4 more education journalists.
Abdul Latif Jameel
Abdul Latif Jameel publishes long-form, research-led pieces on how emerging technologies and scientific advances reshape education, industry, and society. He writes for the Abdul Latif Jameel masthead at the intersection of learning, innovation, and applied science, with a focus on technology, skills, and the future of learning. He explains complex fields such as quantum sensing in clear, accessible terms, breaking down frontier science and tying it to real-world applications. His coverage links breakthroughs in sensing, data, and automation to training, curriculum, and lifelong learning.
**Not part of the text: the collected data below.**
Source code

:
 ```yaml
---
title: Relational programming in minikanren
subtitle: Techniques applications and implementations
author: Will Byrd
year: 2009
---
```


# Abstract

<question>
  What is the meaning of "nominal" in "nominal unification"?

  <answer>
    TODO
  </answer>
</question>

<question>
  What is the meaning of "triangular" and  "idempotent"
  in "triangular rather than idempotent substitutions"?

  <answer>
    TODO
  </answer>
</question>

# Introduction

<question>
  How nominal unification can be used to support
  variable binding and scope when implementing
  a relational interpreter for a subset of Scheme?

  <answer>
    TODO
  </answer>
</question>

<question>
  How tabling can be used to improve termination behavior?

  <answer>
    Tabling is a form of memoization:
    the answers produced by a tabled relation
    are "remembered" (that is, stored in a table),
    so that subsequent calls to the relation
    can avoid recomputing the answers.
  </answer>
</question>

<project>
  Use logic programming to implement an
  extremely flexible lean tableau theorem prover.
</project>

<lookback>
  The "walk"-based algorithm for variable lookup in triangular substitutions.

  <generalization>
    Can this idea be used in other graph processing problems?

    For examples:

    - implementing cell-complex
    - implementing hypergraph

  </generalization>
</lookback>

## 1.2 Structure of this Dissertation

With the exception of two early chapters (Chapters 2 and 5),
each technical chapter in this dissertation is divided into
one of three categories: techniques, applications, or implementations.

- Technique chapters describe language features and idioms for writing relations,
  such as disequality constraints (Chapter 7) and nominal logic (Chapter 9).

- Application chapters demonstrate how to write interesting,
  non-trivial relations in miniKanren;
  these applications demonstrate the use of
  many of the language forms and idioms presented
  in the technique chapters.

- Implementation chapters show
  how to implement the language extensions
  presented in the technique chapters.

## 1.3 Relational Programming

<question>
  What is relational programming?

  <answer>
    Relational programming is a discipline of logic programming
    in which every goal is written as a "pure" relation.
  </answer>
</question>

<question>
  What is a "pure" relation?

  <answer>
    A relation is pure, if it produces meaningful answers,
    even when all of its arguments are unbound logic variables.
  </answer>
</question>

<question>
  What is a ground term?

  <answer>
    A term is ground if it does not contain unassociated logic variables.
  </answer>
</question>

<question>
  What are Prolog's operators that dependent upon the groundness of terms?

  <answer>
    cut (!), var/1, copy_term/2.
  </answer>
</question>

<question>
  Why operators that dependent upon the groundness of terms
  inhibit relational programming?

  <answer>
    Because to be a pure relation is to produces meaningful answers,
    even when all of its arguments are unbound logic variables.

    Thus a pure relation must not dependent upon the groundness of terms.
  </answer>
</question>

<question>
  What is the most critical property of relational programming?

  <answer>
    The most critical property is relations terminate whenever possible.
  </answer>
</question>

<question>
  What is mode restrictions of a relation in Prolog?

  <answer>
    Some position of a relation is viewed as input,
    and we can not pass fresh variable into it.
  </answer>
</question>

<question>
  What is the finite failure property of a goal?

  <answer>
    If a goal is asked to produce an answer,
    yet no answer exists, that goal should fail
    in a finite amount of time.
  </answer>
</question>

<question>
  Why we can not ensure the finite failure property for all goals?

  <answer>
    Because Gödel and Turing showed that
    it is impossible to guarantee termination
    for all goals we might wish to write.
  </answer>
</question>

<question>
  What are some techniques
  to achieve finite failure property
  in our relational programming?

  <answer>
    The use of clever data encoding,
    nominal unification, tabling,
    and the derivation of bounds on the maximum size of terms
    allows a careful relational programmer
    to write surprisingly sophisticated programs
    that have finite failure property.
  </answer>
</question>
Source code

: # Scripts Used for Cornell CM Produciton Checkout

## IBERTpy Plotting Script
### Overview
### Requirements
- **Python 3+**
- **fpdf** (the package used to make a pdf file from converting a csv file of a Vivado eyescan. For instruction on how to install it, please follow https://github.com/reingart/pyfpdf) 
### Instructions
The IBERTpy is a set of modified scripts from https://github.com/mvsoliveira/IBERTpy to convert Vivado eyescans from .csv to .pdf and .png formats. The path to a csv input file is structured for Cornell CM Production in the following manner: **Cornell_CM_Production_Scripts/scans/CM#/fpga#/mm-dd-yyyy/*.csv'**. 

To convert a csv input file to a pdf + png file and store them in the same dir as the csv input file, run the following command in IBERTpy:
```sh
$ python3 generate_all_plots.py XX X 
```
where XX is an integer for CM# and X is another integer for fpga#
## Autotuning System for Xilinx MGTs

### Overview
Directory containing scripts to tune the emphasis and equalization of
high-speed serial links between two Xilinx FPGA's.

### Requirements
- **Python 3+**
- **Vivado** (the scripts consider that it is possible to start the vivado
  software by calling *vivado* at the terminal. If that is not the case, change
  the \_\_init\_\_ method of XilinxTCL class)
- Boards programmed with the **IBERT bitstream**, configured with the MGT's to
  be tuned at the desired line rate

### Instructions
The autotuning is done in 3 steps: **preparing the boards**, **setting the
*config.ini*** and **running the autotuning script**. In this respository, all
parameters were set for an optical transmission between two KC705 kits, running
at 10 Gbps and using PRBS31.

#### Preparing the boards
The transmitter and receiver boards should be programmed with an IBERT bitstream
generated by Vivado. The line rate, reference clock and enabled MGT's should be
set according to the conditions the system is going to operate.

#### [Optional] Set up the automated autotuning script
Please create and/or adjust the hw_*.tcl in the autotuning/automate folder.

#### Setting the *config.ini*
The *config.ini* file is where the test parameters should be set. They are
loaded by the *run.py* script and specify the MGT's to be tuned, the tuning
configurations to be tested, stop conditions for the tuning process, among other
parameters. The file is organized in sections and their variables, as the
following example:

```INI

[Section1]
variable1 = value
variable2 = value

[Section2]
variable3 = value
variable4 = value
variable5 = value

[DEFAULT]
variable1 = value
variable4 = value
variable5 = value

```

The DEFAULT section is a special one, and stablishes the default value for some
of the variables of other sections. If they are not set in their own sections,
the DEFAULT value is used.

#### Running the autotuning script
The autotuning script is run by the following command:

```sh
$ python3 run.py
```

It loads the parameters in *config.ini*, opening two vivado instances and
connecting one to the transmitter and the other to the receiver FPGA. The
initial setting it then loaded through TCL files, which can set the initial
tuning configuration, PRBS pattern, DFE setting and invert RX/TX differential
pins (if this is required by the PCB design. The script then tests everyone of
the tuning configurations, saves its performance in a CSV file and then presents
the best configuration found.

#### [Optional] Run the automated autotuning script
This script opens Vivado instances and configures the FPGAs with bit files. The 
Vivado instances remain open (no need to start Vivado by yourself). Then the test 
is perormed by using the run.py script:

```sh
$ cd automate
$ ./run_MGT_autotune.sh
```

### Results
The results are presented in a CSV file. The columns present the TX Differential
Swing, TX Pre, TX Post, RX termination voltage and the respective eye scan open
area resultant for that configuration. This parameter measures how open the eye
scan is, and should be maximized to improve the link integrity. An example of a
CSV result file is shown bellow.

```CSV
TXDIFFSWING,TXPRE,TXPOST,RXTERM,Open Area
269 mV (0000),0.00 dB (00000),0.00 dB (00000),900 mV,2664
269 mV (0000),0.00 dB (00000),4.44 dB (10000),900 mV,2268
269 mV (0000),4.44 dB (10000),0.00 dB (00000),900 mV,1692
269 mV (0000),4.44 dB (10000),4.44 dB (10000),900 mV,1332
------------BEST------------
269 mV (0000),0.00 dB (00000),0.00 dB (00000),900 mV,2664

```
He treats education as an applied system connected to industry, policy, infrastructure, and human development. He reports in an analytical, explanatory style, using research, pilots, and large-scale initiatives to examine how technologies are implemented, evaluated, and scaled in learning and training environments.
Adria Iraheta
Adria Iraheta is a community-focused reporter at Denver7, distinct for centering students, families and residents in every story about schools, neighborhoods and public services. She covers how decisions by school districts, local agencies and public institutions land in daily life, with a particular focus on Aurora and Arapahoe County. Her beat sits at the intersection of education, community issues, public services, safety, infrastructure, health and climate, from job cuts in a school district to a new transit safety app, DMV outages, street changes and record heat waves. With a decade of local television reporting experience, she reports on the ground in specific local scenes, using plain language, direct questions to officials and clear explanations to show how policies, programs and changes affect the people who live, study and work in Colorado communities.
Alan J. Borsuk
Alan J. Borsuk stands out for connecting what happens in schools to the policy and political decisions behind them. He writes in-depth K-12 education analysis for the Milwaukee Journal Sentinel and serves as a senior fellow in law and public policy at Marquette University Law School. His work focuses on Milwaukee Public Schools, school choice, literacy, teacher pipelines, and school accountability. He uses long-range perspective, detailed reporting, and structured analysis to explain how reforms unfold, why they stall, and what they mean for students and leaders. He has also written on vouchers, Teach for America, discipline, and teacher evaluation, drawing on decades as a reporter and editor on education and public policy.
Alexandra Hardle
Alexandra Hardle brings a watchdog lens to K-12 schools, using concrete incidents to map how district power, oversight and accountability work in real life. She covers K-12 education for The Arizona Republic, focusing on school systems, governance and the lived impact of policy on students, families and educators. Her reporting shows how school governance can fail students and staff and what that reveals about district culture. She often covers flashpoints, such as the Nazi salute fallout in the Deer Valley district, as windows into deeper dysfunction, tracking how leadership responds, how trust breaks down and how conflicts unfold in public meetings. Her work sits at the intersection of accountability reporting and community stories, grounded in public records, formal rules and multiple stakeholder perspectives, with clear, direct language that explains how institutions make decisions and how ordinary people experience them.